I think at this stage it would make sense to split the series in two
and drive them independently.

Thanks,

	M.
Paolo Bonzini Aug. 11, 2021, 1:05 p.m. UTC | #5
On 04/08/21 10:57, Oliver Upton wrote:
> KVM's current means of saving/restoring system counters is plagued with
> temporal issues. At least on ARM64 and x86, we migrate the guest's
> system counter by-value through the respective guest system register
> values (cntvct_el0, ia32_tsc). Restoring system counters by-value is
> brittle as the state is not idempotent: the host system counter is still
> oscillating between the attempted save and restore. Furthermore, VMMs
> may wish to transparently live migrate guest VMs, meaning that they
> include the elapsed time due to live migration blackout in the guest
> system counter view. The VMM thread could be preempted for any number of
> reasons (scheduler, L0 hypervisor under nested) between the time that
> it calculates the desired guest counter value and when KVM actually sets
> this counter state.
> 
> Despite the value-based interface that we present to userspace, KVM
> actually has idempotent guest controls by way of system counter offsets.
> We can avoid all of the issues associated with a value-based interface
> by abstracting these offset controls in new ioctls. This series
> introduces new vCPU device attributes to provide userspace access to the
> vCPU's system counter offset.
> 
> Patch 1 addresses a possible race in KVM_GET_CLOCK where
> use_master_clock is read outside of the pvclock_gtod_sync_lock.
> 
> Patch 2 adopts Paolo's suggestion, augmenting the KVM_{GET,SET}_CLOCK
> ioctls to provide userspace with a (host_tsc, realtime) instant.
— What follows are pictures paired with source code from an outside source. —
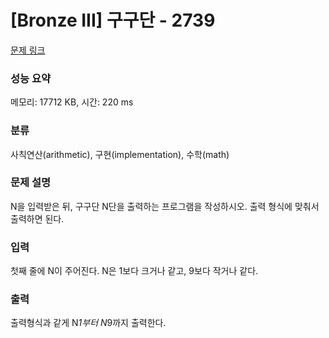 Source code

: # [Bronze III] 구구단 - 2739 

[문제 링크](https://www.acmicpc.net/problem/2739) 

### 성능 요약

메모리: 17712 KB, 시간: 220 ms

### 분류

사칙연산(arithmetic), 구현(implementation), 수학(math)

### 문제 설명

N을 입력받은 뒤, 구구단 N단을 출력하는 프로그램을 작성하시오. 출력 형식에 맞춰서 출력하면 된다.
### 입력 

 첫째 줄에 N이 주어진다. N은 1보다 크거나 같고, 9보다 작거나 같다.
### 출력 

 출력형식과 같게 N*1부터 N*9까지 출력한다.


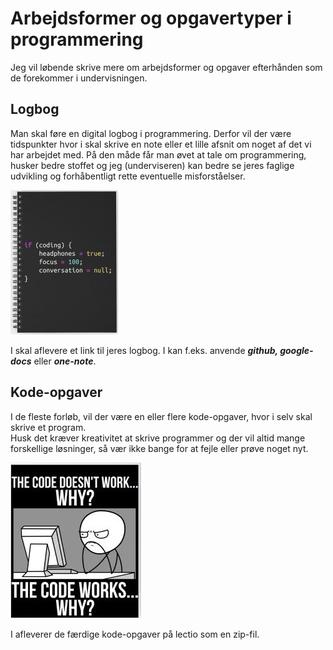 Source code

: # Arbejdsformer og opgavertyper i programmering

Jeg vil løbende skrive mere om arbejdsformer og opgaver efterhånden som de forekommer i undervisningen.

## Logbog
Man skal føre en digital logbog i programmering. Derfor vil der være tidspunkter hvor i skal skrive en note eller et lille afsnit om noget af det vi har arbejdet med. På den måde får man øvet at tale om programmering, husker bedre stoffet og jeg (underviseren) kan bedre se jeres faglige udvikling og forhåbentligt rette eventuelle misforståelser.

![LogbogPic](sjovLogbog.jpg)

I skal aflevere et link til jeres logbog.
I kan f.eks. anvende ***github, google-docs*** eller ***one-note***.

## Kode-opgaver  
I de fleste forløb, vil der være en eller flere kode-opgaver, hvor i selv skal skrive et program.        
Husk det kræver kreativitet at skrive programmer og der vil altid mange forskellige løsninger, så vær ikke bange for at fejle eller prøve noget nyt.  

![kodeSjov.jpg](kodeSjov.jpg)  

I afleverer de færdige kode-opgaver på lectio som en zip-fil.
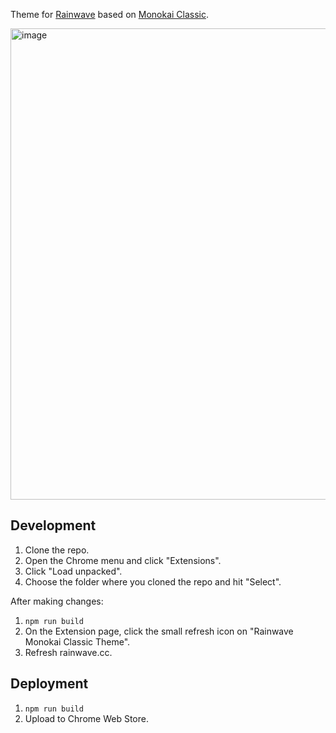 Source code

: Theme for [Rainwave](https://github.com/rmcauley/rainwave) based on [Monokai Classic](https://marketplace.visualstudio.com/items?itemName=monokai.theme-monokai-pro-vscode).

<img width="754" alt="image" src="https://github.com/raineorshine/rainwave-monokai-classic-theme/assets/750276/5ff5670f-cfd3-4008-b51d-044b21251e13">

## Development

1. Clone the repo.
2. Open the Chrome menu and click "Extensions".
3. Click "Load unpacked".
4. Choose the folder where you cloned the repo and hit "Select".

After making changes:

1. `npm run build`
2. On the Extension page, click the small refresh icon on "Rainwave Monokai Classic Theme".
3. Refresh rainwave.cc.

## Deployment

1. `npm run build`
2. Upload to Chrome Web Store.
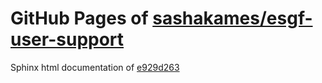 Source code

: GitHub Pages of [sashakames/esgf-user-support](https://github.com/sashakames/esgf-user-support.git)
===
Sphinx html documentation of [e929d263](https://github.com/sashakames/esgf-user-support/tree/e929d263632cdf7c7d348fa499e6ec1d3e32ddb7)

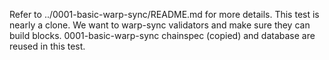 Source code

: Refer to ../0001-basic-warp-sync/README.md for more details. This test is nearly a clone. We want to warp-sync validators and make sure they can build blocks.
0001-basic-warp-sync chainspec (copied) and database are reused in this test.
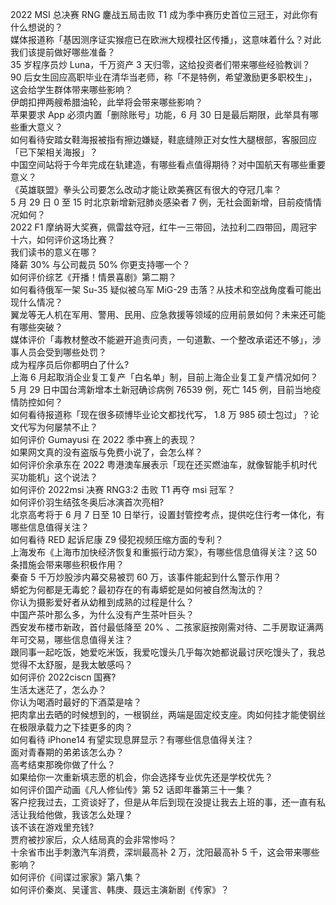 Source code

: 2022 MSI 总决赛 RNG 鏖战五局击败 T1 成为季中赛历史首位三冠王，对此你有什么想说的？  
媒体报道称「基因测序证实猴痘已在欧洲大规模社区传播」，这意味着什么？对此我们该提前做好哪些准备？  
35 岁程序员炒 Luna，千万资产 3 天归零，这给投资者们带来哪些经验教训？  
90 后女生回应高职毕业在清华当老师，称「不是特例，希望激励更多职校生」，这会给学生群体带来哪些影响？  
伊朗扣押两艘希腊油轮，此举将会带来哪些影响？  
苹果要求 App 必须内置「删除账号」功能，6 月 30 日是最后期限，此举具有哪些重大意义？  
如何看待安踏女鞋海报被指有擦边嫌疑，鞋底缝隙正对女性大腿根部，客服回应「已下架相关海报」？  
中国空间站将于今年完成在轨建造，有哪些看点值得期待？对中国航天有哪些重要意义？  
《英雄联盟》拳头公司要怎么改动才能让欧美赛区有很大的夺冠几率？  
5 月 29 日 0 至 15 时北京新增新冠肺炎感染者 7 例，无社会面新增，目前疫情情况如何？  
2022 F1 摩纳哥大奖赛，佩雷兹夺冠，红牛一三带回，法拉利二四带回，周冠宇十六，如何评价这场比赛？  
我们读书的意义在哪？  
降薪 30% 与公司裁员 50% 你更支持哪一个？  
如何评价综艺《开播！情景喜剧》第二期？  
如何看待俄军一架 Su-35 疑似被乌军 MiG-29 击落？从技术和空战角度看可能出现什么情况？  
翼龙等无人机在军用、警用、民用、应急救援等领域的应用前景如何？未来还可能有哪些突破？  
媒体评价「毒教材整改不能避开追责问责，一句道歉、一个整改承诺还不够」，涉事人员会受到哪些处罚？  
成为程序员后你都明白了什么?  
上海 6 月起取消企业复工复产「白名单」制，目前上海企业复工复产情况如何？  
5 月 29 日中国台湾新增本土新冠确诊病例 76539 例，死亡 145 例，目前当地疫情防控如何？  
如何看待报道称「现在很多硕博毕业论文都找代写， 1.8 万 985 硕士包过」？论文代写为何屡禁不止？  
如何评价 Gumayusi 在 2022 季中赛上的表现？  
如果网文真的没有盗版与免费小说了，会怎么样？  
如何评价余承东在 2022 粤港澳车展表示「现在还买燃油车，就像智能手机时代买功能机」这个说法？  
如何评价 2022msi 决赛 RNG3:2 击败 T1 再夺 msi 冠军？  
如何评价羽生结弦冬奥后冰演首次亮相?  
北京高考将于 6 月 7 日至 10 日举行，设置封管控考点，提供吃住行考一体化，有哪些信息值得关注？  
如何看待 RED 起诉尼康 Z9 侵犯视频压缩方面的专利？  
上海发布《上海市加快经济恢复和重振行动方案》，有哪些信息值得关注？这 50 条措施会带来哪些积极作用？  
秦奋 5 千万炒股涉内幕交易被罚 60 万，该事件能起到什么警示作用？  
蟒蛇为何都是无毒蛇？最初存在的有毒蟒蛇是如何被自然淘汰的？  
你认为摄影爱好者从幼稚到成熟的过程是什么？  
中国产茶叶那么多，为什么没有产生茶叶巨头？  
西安发布楼市新政，首付最低降至 20% 、二孩家庭按刚需对待、二手房取证满两年可交易，哪些信息值得关注？  
跟同事一起吃饭，她爱吃米饭，我爱吃馒头几乎每次她都说最讨厌吃馒头了，我总觉得不太舒服，是我太敏感吗？  
如何评价 2022ciscn 国赛?  
生活太迷茫了，怎么办？  
你认为喝酒时最好的下酒菜是啥？  
把肉拿出去晒的时候想到的，一根钢丝，两端是固定绞支座。肉如何挂才能使钢丝在极限承载力之下挂更多的肉？  
如何看待 iPhone14 有望实现息屏显示？有哪些信息值得关注？  
面对青春期的弟弟该怎么办？  
高考结束那晚你做了什么？  
如果给你一次重新填志愿的机会，你会选择专业优先还是学校优先？  
如何评价国产动画《凡人修仙传》第 52 话即年番第三十一集？  
客户挖我过去，工资谈好了，但是从年后到现在没提让我去上班的事，还一直有私活让我给他做，我该怎么处理？  
该不该在游戏里充钱?  
贾府被抄家后，众人结局真的会非常惨吗？  
十余省市出手刺激汽车消费，深圳最高补 2 万，沈阳最高补 5 千，这会带来哪些影响？  
如何评价《间谍过家家》第八集？  
如何评价秦岚、吴谨言、韩庚、聂远主演新剧《传家》？  
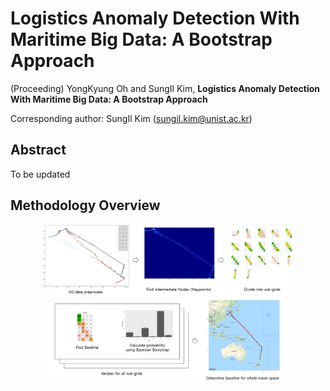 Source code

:# Logistics Anomaly Detection With Maritime Big Data: A Bootstrap Approach
(Proceeding) YongKyung Oh and SungIl Kim, **Logistics Anomaly Detection With Maritime Big Data: A Bootstrap Approach**

Corresponding author: SungIl Kim (sungil.kim@unist.ac.kr)

## Abstract
To be updated

## Methodology Overview
<p align="center"><img width="80%" src="overview.png" /></p>


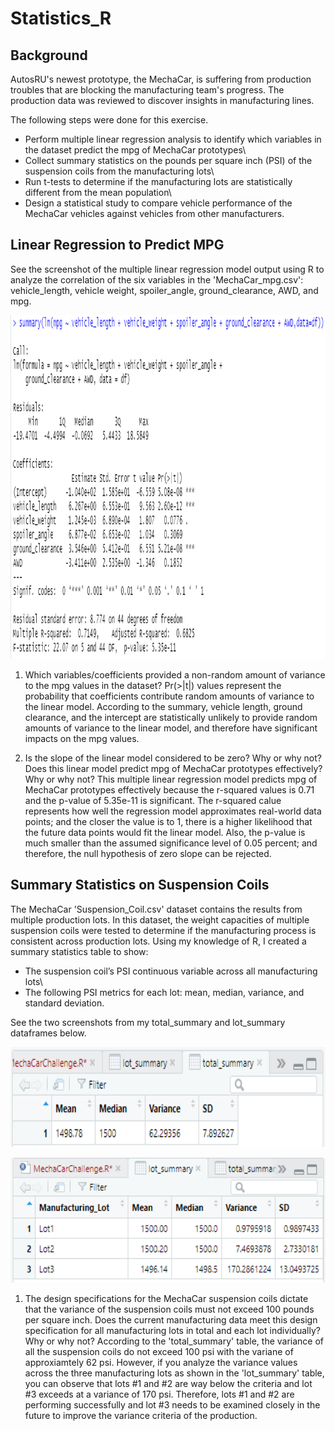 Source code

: # Statistics_R
## Background
AutosRU's newest prototype, the MechaCar, is suffering from production troubles that are blocking the manufacturing team's progress. The production data was reviewed to discover insights in manufacturing lines. 
  
The following steps were done for this exercise.
- Perform multiple linear regression analysis to identify which variables in the dataset predict the mpg of MechaCar prototypes\
- Collect summary statistics on the pounds per square inch (PSI) of the suspension coils from the manufacturing lots\
- Run t-tests to determine if the manufacturing lots are statistically different from the mean population\
- Design a statistical study to compare vehicle performance of the MechaCar vehicles against vehicles from other manufacturers\.
   
## Linear Regression to Predict MPG
See the screenshot of the multiple linear regression model output using R to analyze the correlation of the six variables in the 'MechaCar_mpg.csv': vehicle_length, vehicle weight, spoiler_angle, ground_clearance, AWD, and mpg\.
  
<p align="center">
  <img width="700" height="550" src= "https://github.com/chkCreate/MechaCar_Statistical_Analysis/blob/692c05191544f61a666ad6082e5f0e02d12d5e6c/Part1_Summary.PNG" >
</p>
  
1. Which variables/coefficients provided a non-random amount of variance to the mpg values in the dataset\?
Pr(>|t|) values represent the probability that coefficients contribute random amounts of variance to the linear model\. According to the summary, vehicle length, ground clearance, and the intercept are statistically unlikely to provide random amounts of variance to the linear model, and therefore have significant impacts on the mpg values\.
  
2. Is the slope of the linear model considered to be zero? Why or why not\? Does this linear model predict mpg of MechaCar prototypes effectively? Why or why not\?
This multiple linear regression model predicts mpg of MechaCar prototypes effectively because the r-squared values is 0.71 and the p-value of 5.35e-11 is significant\. The r-squared calue represents how well the regression model approximates real-world data points; and the closer the value is to 1, there is a higher likelihood that the future data points would fit the linear model\. Also, the p-value is much smaller than the assumed significance level of 0.05 percent; and therefore, the null hypothesis of zero slope can be rejected\. 
  
## Summary Statistics on Suspension Coils
The MechaCar 'Suspension_Coil.csv' dataset contains the results from multiple production lots\. In this dataset, the weight capacities of multiple suspension coils were tested to determine if the manufacturing process is consistent across production lots\. Using my knowledge of R, I created a summary statistics table to show\: 
* The suspension coil’s PSI continuous variable across all manufacturing lots\
* The following PSI metrics for each lot: mean, median, variance, and standard deviation\.
  
See the two screenshots from my total_summary and lot_summary dataframes below\.
  
<p align="center", title="Total_Summary">
  <img width="600" height="160" src= "https://github.com/chkCreate/MechaCar_Statistical_Analysis/blob/692c05191544f61a666ad6082e5f0e02d12d5e6c/Part2_total_Summary.PNG" >
</p>
  
<p align="center", title="lot_summary Dataframe">
  <img width="600" height="200" src= "https://github.com/chkCreate/MechaCar_Statistical_Analysis/blob/692c05191544f61a666ad6082e5f0e02d12d5e6c/Part2_lot_summary.PNG" >
</p>
  
1. The design specifications for the MechaCar suspension coils dictate that the variance of the suspension coils must not exceed 100 pounds per square inch. Does the current manufacturing data meet this design specification for all manufacturing lots in total and each lot individually? Why or why not?
According to the 'total_summary' table, the variance of all the suspension coils do not exceed 100 psi with the variane of approxiamtely 62 psi\. However, if you analyze the variance values across the three manufacturing lots as shown in the 'lot_summary' table, you can observe that lots #1 and #2 are way below the criteria and lot #3 exceeds at a variance of 170 psi\. Therefore, lots #1 and #2 are performing successfully and lot #3 needs to be examined closely in the future to improve the variance criteria of the production\. 
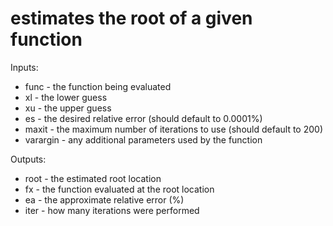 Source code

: # estimates the root of a given function
Inputs:
* func - the function being evaluated
* xl - the lower guess
* xu - the upper guess
* es - the desired relative error (should default to 0.0001%)
* maxit - the maximum number of iterations to use (should default to 200)
* varargin - any additional parameters used by the function

Outputs:
* root - the estimated root location
* fx - the function evaluated at the root location
* ea - the approximate relative error (%)
* iter - how many iterations were performed
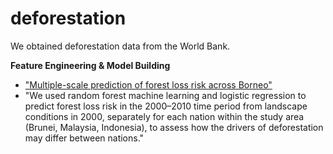 # deforestation


We obtained deforestation data from the World Bank. 

**Feature Engineering & Model Building**
- ["Multiple-scale prediction of forest loss risk across Borneo"](https://www.fs.fed.us/rm/pubs_journals/2017/rmrs_2017_cushman_s001.pdf)
- "We used random forest machine learning and logistic
regression to predict forest loss risk in the 2000–2010
time period from landscape conditions in 2000,
separately for each nation within the study area
(Brunei, Malaysia, Indonesia), to assess how the
drivers of deforestation may differ between nations." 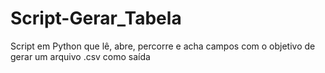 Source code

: # Script-Gerar_Tabela
Script em Python que lê, abre, percorre e acha campos com o objetivo de gerar um arquivo .csv como saída
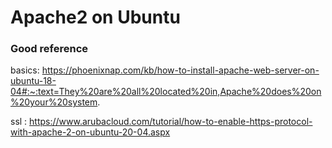 # Apache2 on Ubuntu

### Good reference
basics: https://phoenixnap.com/kb/how-to-install-apache-web-server-on-ubuntu-18-04#:~:text=They%20are%20all%20located%20in,Apache%20does%20on%20your%20system.

ssl : https://www.arubacloud.com/tutorial/how-to-enable-https-protocol-with-apache-2-on-ubuntu-20-04.aspx
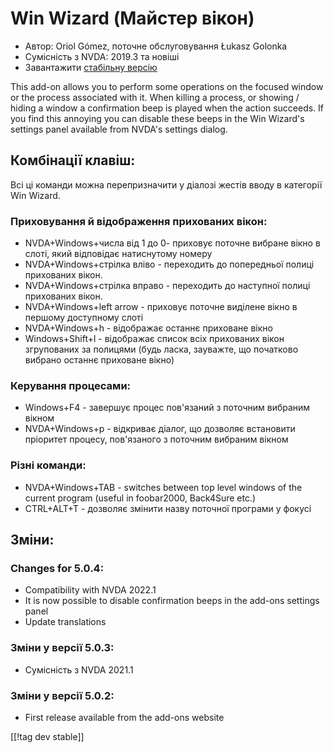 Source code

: # Win Wizard (Майстер вікон) #

* Автор: Oriol Gómez, поточне обслуговування Łukasz Golonka
* Сумісність з NVDA: 2019.3 та новіші
* Завантажити [стабільну версію][1]

This add-on allows you to perform some operations on the focused window or
the process associated with it.  When killing a process, or showing / hiding
a window a confirmation beep is played when the action succeeds.  If you
find this annoying you can disable these beeps in the Win Wizard's settings
panel available from NVDA's settings dialog.

## Комбінації клавіш:
Всі ці команди можна перепризначити у діалозі жестів вводу в категорії Win
Wizard.
### Приховування й відображення прихованих вікон:
* NVDA+Windows+числа від 1 до 0- приховує поточне вибране вікно в слоті,
  який відповідає натиснутому номеру
* NVDA+Windows+стрілка вліво - переходить до попередньої полиці прихованих
  вікон.
* NVDA+Windows+стрілка вправо - переходить до наступної полиці прихованих
  вікон.
* NVDA+Windows+left arrow - приховує поточне виділене вікно в першому
  доступному слоті
* NVDA+Windows+h -  відображає останнє приховане вікно
* Windows+Shift+l -  відображає список всіх прихованих вікон згрупованих за
  полицями (будь ласка, зауважте, що початково вибрано останнє приховане
  вікно)

### Керування процесами:
* Windows+F4 - завершує процес пов'язаний з поточним вибраним вікном
* NVDA+Windows+p -  відкриває діалог, що дозволяє встановити пріоритет
  процесу, пов'язаного з поточним вибраним вікном

### Різні команди:
* NVDA+Windows+TAB - switches between top level windows of the current
  program (useful in foobar2000, Back4Sure etc.)
* CTRL+ALT+T -  дозволяє змінити назву поточної програми у фокусі

## Зміни:

### Changes for 5.0.4:

* Compatibility with NVDA 2022.1
* It is now possible to disable confirmation beeps in the add-ons settings
  panel
* Update translations

### Зміни у версії 5.0.3:

* Сумісність з NVDA 2021.1

### Зміни у версії 5.0.2:

* First release available from the add-ons website

[[!tag dev stable]]

[1]: https://addons.nvda-project.org/files/get.php?file=winwizard
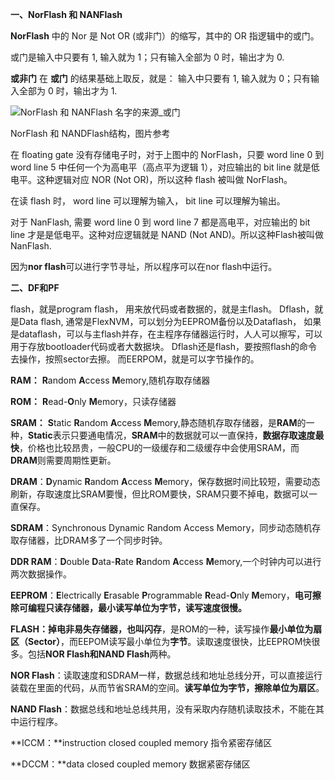 

**一、NorFlash 和 NANFlash**

**NorFlash** 中的 Nor 是 Not OR (或非门）的缩写，其中的 OR 指逻辑中的或门。

或门是输入中只要有 1, 输入就为 1；只有输入全部为 0 时，输出才为 0.

**或非门** 在 **或门** 的结果基础上取反，就是： 输入中只要有 1, 输入就为 0；只有输入全部为 0 时，输出才为 1.

![NorFlash 和 NANFlash 名字的来源_或门](https://imgs-1251682926.cos.ap-shanghai.myqcloud.com/autosar/202212162016575.webp)

NorFlash 和 NANDFlash结构，图片参考

[参考]: https://www.iue.tuwien.ac.at/phd/windbacher/node14.html#fig:NORNAND	"Flash Memory"



在 floating gate 没有存储电子时，对于上图中的 NorFlash，只要 word line 0 到 word line 5 中任何一个为高电平（高点平为逻辑 1），对应输出的 bit line 就是低电平。这种逻辑对应 NOR (Not OR)，所以这种 flash 被叫做 NorFlash。

在读 flash 时， word line 可以理解为输入， bit line 可以理解为输出。

对于 NanFlash, 需要 word line 0 到 word line 7 都是高电平，对应输出的 bit line 才是是低电平。这种对应逻辑就是 NAND (Not AND)。所以这种Flash被叫做 NanFlash.



因为**nor flash**可以进行字节寻址，所以程序可以在nor flash中运行。









**二、DF和PF**

flash，就是program flash， 用来放代码或者数据的，就是主flash。
Dflash，就是Data flash, 通常是FlexNVM，可以划分为EEPROM备份以及Dataflash， 如果是dataflash，可以与主flash并存，在主程序存储器运行时，人人可以擦写，可以用于存放bootloader代码或者大数据块。
Dflash还是flash，要按照flash的命令去操作，按照sector去擦。
而EERPOM，就是可以字节操作的。





**RAM：** **R**andom **A**ccess **M**emory,随机存取存储器

**ROM：** **R**ead-**O**nly **M**emory，只读存储器

**SRAM：** **S**tatic **R**andom **A**ccess **M**emory,静态随机存取存储器，是**RAM**的一种，**Static**表示只要通电情况，**SRAM**中的数据就可以一直保持，**数据存取速度最快**，价格也比较昂贵，一般CPU的一级缓存和二级缓存中会使用SRAM，而**DRAM**则需要周期性更新。

**DRAM**：**D**ynamic **R**andom **A**ccess **M**emory，保存数据时间比较短，需要动态刷新，存取速度比SRAM要慢，但比ROM要快，SRAM只要不掉电，数据可以一直保存。

**SDRAM**：Synchronous Dynamic Random Access Memory，同步动态随机存取存储器，比DRAM多了一个同步时钟。

**DDR RAM**：**D**ouble **D**ata-**R**ate **R**andom **A**ccess **M**emory,一个时钟内可以进行两次数据操作。

**EEPROM**：**E**lectrically **E**rasable **P**rogrammable **R**ead-**O**nly **M**emory，**电可擦除可编程只读存储器，**最小读写单位为字节，读写速度很慢**。**

**FLASH：**掉电非易失存储器，也叫**闪存**，是ROM的一种，读写操作**最小单位为扇区（Sector）**，而EEPOM读写最小单位为**字节**。读取速度很快，比EEPROM快很多。包括**NOR Flash和NAND Flash**两种。

**NOR Flash**：读取速度和SDRAM一样，数据总线和地址总线分开，可以直接运行装载在里面的代码，从而节省SRAM的空间。**读写单位为字节，擦除单位为扇区**。

**NAND Flash**：数据总线和地址总线共用，没有采取内存随机读取技术，不能在其中运行程序。

 

**ICCM：**instruction closed coupled memory 指令紧密存储区

**DCCM：**data closed coupled memory 数据紧密存储区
This is
> essential for a VMM to perform precise migration of the guest's system
> counters.
> 
> Patches 3-4 are some preparatory changes for exposing the TSC offset to
> userspace. Patch 5 provides a vCPU attribute to provide userspace access
> to the TSC offset.
> 
> Patches 6-7 implement a test for the new additions to
> KVM_{GET,SET}_CLOCK.
> 
> Patch 8 fixes some assertions in the kvm device attribute helpers.
> 
> Patches 9-10 implement at test for the tsc offset attribute introduced in
> patch 5.

The x86 parts look good, except that patch 3 is a bit redundant with my 
idea of altogether getting rid of the pvclock_gtod_sync_lock.  That said 
I agree that patches 1 and 2 (and extracting kvm_vm_ioctl_get_clock and 
kvm_vm_ioctl_set_clock) should be done before whatever locking changes 
have to be done.

Time is ticking for 5.15 due to my vacation, I'll see if I have some 
time to look at it further next week.

I agree that arm64 can be done separately from x86.

Paolo
Oliver Upton Aug. 11, 2021, 6:56 p.m. UTC | #6
On Wed, Aug 11, 2021 at 6:05 AM Paolo Bonzini <pbonzini@redhat.com> wrote:
>
> On 04/08/21 10:57, Oliver Upton wrote:
> > KVM's current means of saving/restoring system counters is plagued with
> > temporal issues. At least on ARM64 and x86, we migrate the guest's
> > system counter by-value through the respective guest system register
> > values (cntvct_el0, ia32_tsc). Restoring system counters by-value is
> > brittle as the state is not idempotent: the host system counter is still
> > oscillating between the attempted save and restore. Furthermore, VMMs
> > may wish to transparently live migrate guest VMs, meaning that they
> > include the elapsed time due to live migration blackout in the guest
> > system counter view. The VMM thread could be preempted for any number of
> > reasons (scheduler, L0 hypervisor under nested) between the time that
> > it calculates the desired guest counter value and when KVM actually sets
> > this counter state.
> >
> > Despite the value-based interface that we present to userspace, KVM
> > actually has idempotent guest controls by way of system counter offsets.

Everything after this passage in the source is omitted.